▸ **Description of the task**
In full and without alteration, output each record given here.

▸ **Information provided**
########

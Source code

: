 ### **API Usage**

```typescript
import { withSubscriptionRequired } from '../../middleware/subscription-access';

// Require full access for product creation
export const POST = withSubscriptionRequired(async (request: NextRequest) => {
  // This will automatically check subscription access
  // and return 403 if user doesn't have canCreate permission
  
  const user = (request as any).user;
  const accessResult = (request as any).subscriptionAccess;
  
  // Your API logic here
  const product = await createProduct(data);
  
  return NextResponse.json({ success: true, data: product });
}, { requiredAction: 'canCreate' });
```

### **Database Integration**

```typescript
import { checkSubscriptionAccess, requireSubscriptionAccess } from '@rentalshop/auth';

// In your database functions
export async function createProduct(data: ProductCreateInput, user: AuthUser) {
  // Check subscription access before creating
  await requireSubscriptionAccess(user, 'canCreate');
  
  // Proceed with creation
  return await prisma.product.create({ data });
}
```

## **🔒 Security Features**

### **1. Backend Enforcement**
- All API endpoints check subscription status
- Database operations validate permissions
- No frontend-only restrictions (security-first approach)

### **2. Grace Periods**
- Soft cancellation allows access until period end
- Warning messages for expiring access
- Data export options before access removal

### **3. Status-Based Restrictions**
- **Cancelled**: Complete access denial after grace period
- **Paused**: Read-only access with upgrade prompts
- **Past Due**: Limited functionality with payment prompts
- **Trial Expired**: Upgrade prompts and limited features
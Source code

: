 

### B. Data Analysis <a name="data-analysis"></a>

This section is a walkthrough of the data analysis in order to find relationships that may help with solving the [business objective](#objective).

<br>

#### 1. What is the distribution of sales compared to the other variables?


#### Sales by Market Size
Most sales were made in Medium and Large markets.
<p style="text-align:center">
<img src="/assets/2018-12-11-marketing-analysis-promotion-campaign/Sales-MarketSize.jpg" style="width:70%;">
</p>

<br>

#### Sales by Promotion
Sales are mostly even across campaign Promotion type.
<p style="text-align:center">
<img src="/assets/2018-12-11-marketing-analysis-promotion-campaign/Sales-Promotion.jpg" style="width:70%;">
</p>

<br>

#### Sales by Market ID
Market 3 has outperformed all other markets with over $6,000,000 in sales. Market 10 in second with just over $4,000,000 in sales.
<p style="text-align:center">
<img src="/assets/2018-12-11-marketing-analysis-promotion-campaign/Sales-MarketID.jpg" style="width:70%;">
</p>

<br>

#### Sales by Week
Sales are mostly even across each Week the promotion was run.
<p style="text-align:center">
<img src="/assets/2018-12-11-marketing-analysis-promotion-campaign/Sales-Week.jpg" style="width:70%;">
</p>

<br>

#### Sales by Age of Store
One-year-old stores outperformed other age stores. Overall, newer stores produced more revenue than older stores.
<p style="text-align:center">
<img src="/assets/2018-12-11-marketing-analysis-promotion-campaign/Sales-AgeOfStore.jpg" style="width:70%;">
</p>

########

▸ **Result of the exercise**
Source code

: ### **API Usage**

```typescript
import { withSubscriptionRequired } from '../../middleware/subscription-access';

// Require full access for product creation
export const POST = withSubscriptionRequired(async (request: NextRequest) => {
  // This will automatically check subscription access
  // and return 403 if user doesn't have canCreate permission
  
  const user = (request as any).user;
  const accessResult = (request as any).subscriptionAccess;
  
  // Your API logic here
  const product = await createProduct(data);
  
  return NextResponse.json({ success: true, data: product });
}, { requiredAction: 'canCreate' });
```

### **Database Integration**

```typescript
import { checkSubscriptionAccess, requireSubscriptionAccess } from '@rentalshop/auth';

// In your database functions
export async function createProduct(data: ProductCreateInput, user: AuthUser) {
  // Check subscription access before creating
  await requireSubscriptionAccess(user, 'canCreate');
  
  // Proceed with creation
  return await prisma.product.create({ data });
}
```

## **🔒 Security Features**

### **1. Backend Enforcement**
- All API endpoints check subscription status
- Database operations validate permissions
- No frontend-only restrictions (security-first approach)

### **2. Grace Periods**
- Soft cancellation allows access until period end
- Warning messages for expiring access
- Data export options before access removal

### **3. Status-Based Restrictions**
- **Cancelled**: Complete access denial after grace period
- **Paused**: Read-only access with upgrade prompts
- **Past Due**: Limited functionality with payment prompts
- **Trial Expired**: Upgrade prompts and limited features
Source code

: 

### B. Data Analysis <a name="data-analysis"></a>

This section is a walkthrough of the data analysis in order to find relationships that may help with solving the [business objective](#objective).

<br>

#### 1. What is the distribution of sales compared to the other variables?


#### Sales by Market Size
Most sales were made in Medium and Large markets.
<p style="text-align:center">
<img src="/assets/2018-12-11-marketing-analysis-promotion-campaign/Sales-MarketSize.jpg" style="width:70%;">
</p>

<br>

#### Sales by Promotion
Sales are mostly even across campaign Promotion type.
<p style="text-align:center">
<img src="/assets/2018-12-11-marketing-analysis-promotion-campaign/Sales-Promotion.jpg" style="width:70%;">
</p>

<br>

#### Sales by Market ID
Market 3 has outperformed all other markets with over $6,000,000 in sales. Market 10 in second with just over $4,000,000 in sales.
<p style="text-align:center">
<img src="/assets/2018-12-11-marketing-analysis-promotion-campaign/Sales-MarketID.jpg" style="width:70%;">
</p>

<br>

#### Sales by Week
Sales are mostly even across each Week the promotion was run.
<p style="text-align:center">
<img src="/assets/2018-12-11-marketing-analysis-promotion-campaign/Sales-Week.jpg" style="width:70%;">
</p>

<br>

#### Sales by Age of Store
One-year-old stores outperformed other age stores. Overall, newer stores produced more revenue than older stores.
<p style="text-align:center">
<img src="/assets/2018-12-11-marketing-analysis-promotion-campaign/Sales-AgeOfStore.jpg" style="width:70%;">
</p>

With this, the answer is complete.